* **ABOUT THIS TASK**:
Could you output each record below exactly as it stands and leave the pictures out?

Plain-text document sources:
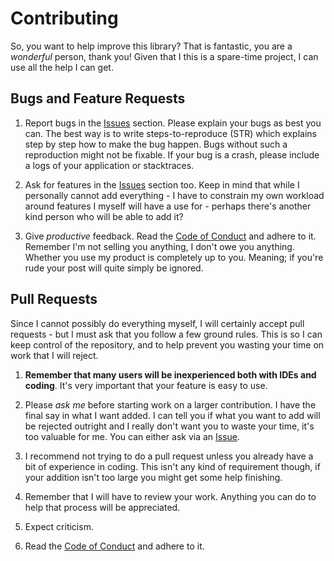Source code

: # Contributing

So, you want to help improve this library? That is fantastic, you are a _wonderful_ person, thank you! Given that I this is a
spare-time project, I can use all the help I can get.

## Bugs and Feature Requests
1. Report bugs in the [Issues](https://github.com/craftersmine/packager/issues) section. Please explain your bugs as best you can. The best way is to write steps-to-reproduce (STR) which explains step by step how to make the bug happen. Bugs without such a reproduction might not be fixable. If your bug is a crash, please include a logs of your application or stacktraces. 

2. Ask for features in the [Issues](https://github.com/craftersmine/packager/issues) section too. Keep in mind that while I personally cannot add everything - I have to constrain my own workload around features I myself will have a use for - perhaps there's another kind person who will be able to add it?  

3. Give _productive_ feedback. Read the [Code of Conduct](https://github.com/craftersmine/packager/blob/master/CODE_OF_CONDUCT.md) and adhere to it. Remember I'm not selling you anything, I don't owe you anything. Whether you use my product is completely up to you. Meaning; if you're rude your post will quite simply be ignored.

## Pull Requests
Since I cannot possibly do everything myself, I will certainly accept pull requests - but I must ask that you follow a few ground rules. This is so I can keep control of the repository, and to help prevent you wasting your time on work that I will reject.

1. **Remember that many users will be inexperienced both with IDEs and coding**. It's very important that your feature is easy to use.  

2. Please _ask me_ before starting work on a larger contribution. I have the final say in what I want added. I can tell you if what you want to add will be rejected outright and I really don't want you to waste your time, it's too valuable for me. You can either ask via an [Issue](https://github.com/craftersmine/packager/issues).  

3. I recommend not trying to do a pull request unless you already have a bit of experience in coding. This isn't any kind of requirement though, if your addition isn't too large you might get some help finishing.  

4. Remember that I will have to review your work. Anything you can do to help that process will be appreciated.  

5. Expect criticism.  

6. Read the [Code of Conduct](https://github.com/craftersmine/packager/blob/master/CODE_OF_CONDUCT.md) and adhere to it.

* **ANSWER FOR THE TASK**:
Source code

: # Contributing

So, you want to help improve this library? That is fantastic, you are a _wonderful_ person, thank you! Given that I this is a
spare-time project, I can use all the help I can get.

## Bugs and Feature Requests
1. Report bugs in the [Issues](https://github.com/craftersmine/packager/issues) section. Please explain your bugs as best you can. The best way is to write steps-to-reproduce (STR) which explains step by step how to make the bug happen. Bugs without such a reproduction might not be fixable. If your bug is a crash, please include a logs of your application or stacktraces. 

2. Ask for features in the [Issues](https://github.com/craftersmine/packager/issues) section too. Keep in mind that while I personally cannot add everything - I have to constrain my own workload around features I myself will have a use for - perhaps there's another kind person who will be able to add it?  

3. Give _productive_ feedback. Read the [Code of Conduct](https://github.com/craftersmine/packager/blob/master/CODE_OF_CONDUCT.md) and adhere to it. Remember I'm not selling you anything, I don't owe you anything. Whether you use my product is completely up to you. Meaning; if you're rude your post will quite simply be ignored.

## Pull Requests
Since I cannot possibly do everything myself, I will certainly accept pull requests - but I must ask that you follow a few ground rules. This is so I can keep control of the repository, and to help prevent you wasting your time on work that I will reject.

1. **Remember that many users will be inexperienced both with IDEs and coding**. It's very important that your feature is easy to use.  

2. Please _ask me_ before starting work on a larger contribution. I have the final say in what I want added. I can tell you if what you want to add will be rejected outright and I really don't want you to waste your time, it's too valuable for me. You can either ask via an [Issue](https://github.com/craftersmine/packager/issues).  

3. I recommend not trying to do a pull request unless you already have a bit of experience in coding. This isn't any kind of requirement though, if your addition isn't too large you might get some help finishing.  

4. Remember that I will have to review your work. Anything you can do to help that process will be appreciated.  

5. Expect criticism.  

6. Read the [Code of Conduct](https://github.com/craftersmine/packager/blob/master/CODE_OF_CONDUCT.md) and adhere to it.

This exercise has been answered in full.